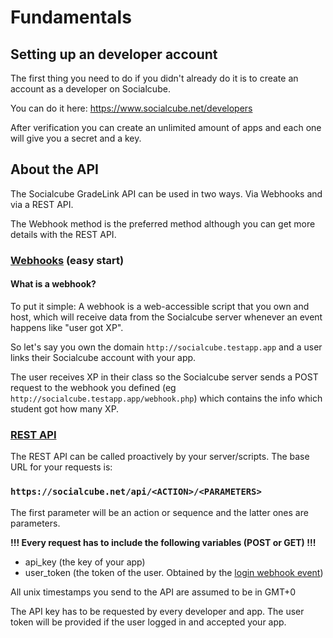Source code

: # Fundamentals

## Setting up an developer account
The first thing you need to do if you didn't already do it is to create an account as a developer on Socialcube.

You can do it here: https://www.socialcube.net/developers

After verification you can create an unlimited amount of apps and each one will give you a secret and a key.

## About the API
The Socialcube GradeLink API can be used in two ways. Via Webhooks and via a REST API.

The Webhook method is the preferred method although you can get more details with the REST API.

### [Webhooks](/webhooks.html) (easy start)

#### What is a webhook?
To put it simple: A webhook is a web-accessible script that you own and host, which will receive data from the Socialcube server whenever an event happens like "user got XP".

So let's say you own the domain ```http://socialcube.testapp.app``` and a user links their Socialcube account with your app.

The user receives XP in their class so the Socialcube server sends a POST request to the webhook you defined (eg ```http://socialcube.testapp.app/webhook.php```) which contains the info which student got how many XP.

### [REST API](/actions.html)
The REST API can be called proactively by your server/scripts. The base URL for your requests is:

### ```https://socialcube.net/api/<ACTION>/<PARAMETERS>```

The first parameter will be an action or sequence and the latter ones are parameters.

**!!! Every request has to include the following variables (POST or GET) !!!**
- api_key (the key of your app)
- user_token (the token of the user. Obtained by the [login webhook event](/login.html))

All unix timestamps you send to the API are assumed to be in GMT+0

The API key has to be requested by every developer and app. The user token will be provided if the user logged in and accepted your app.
+===+
Exercise brief. Print exactly the lines that run from the line containing "- user_token (the" to the end of the data, both ends included.

Output.
- user_token (the token of the user. Obtained by the [login webhook event](/login.html))

All unix timestamps you send to the API are assumed to be in GMT+0

The API key has to be requested by every developer and app. The user token will be provided if the user logged in and accepted your app.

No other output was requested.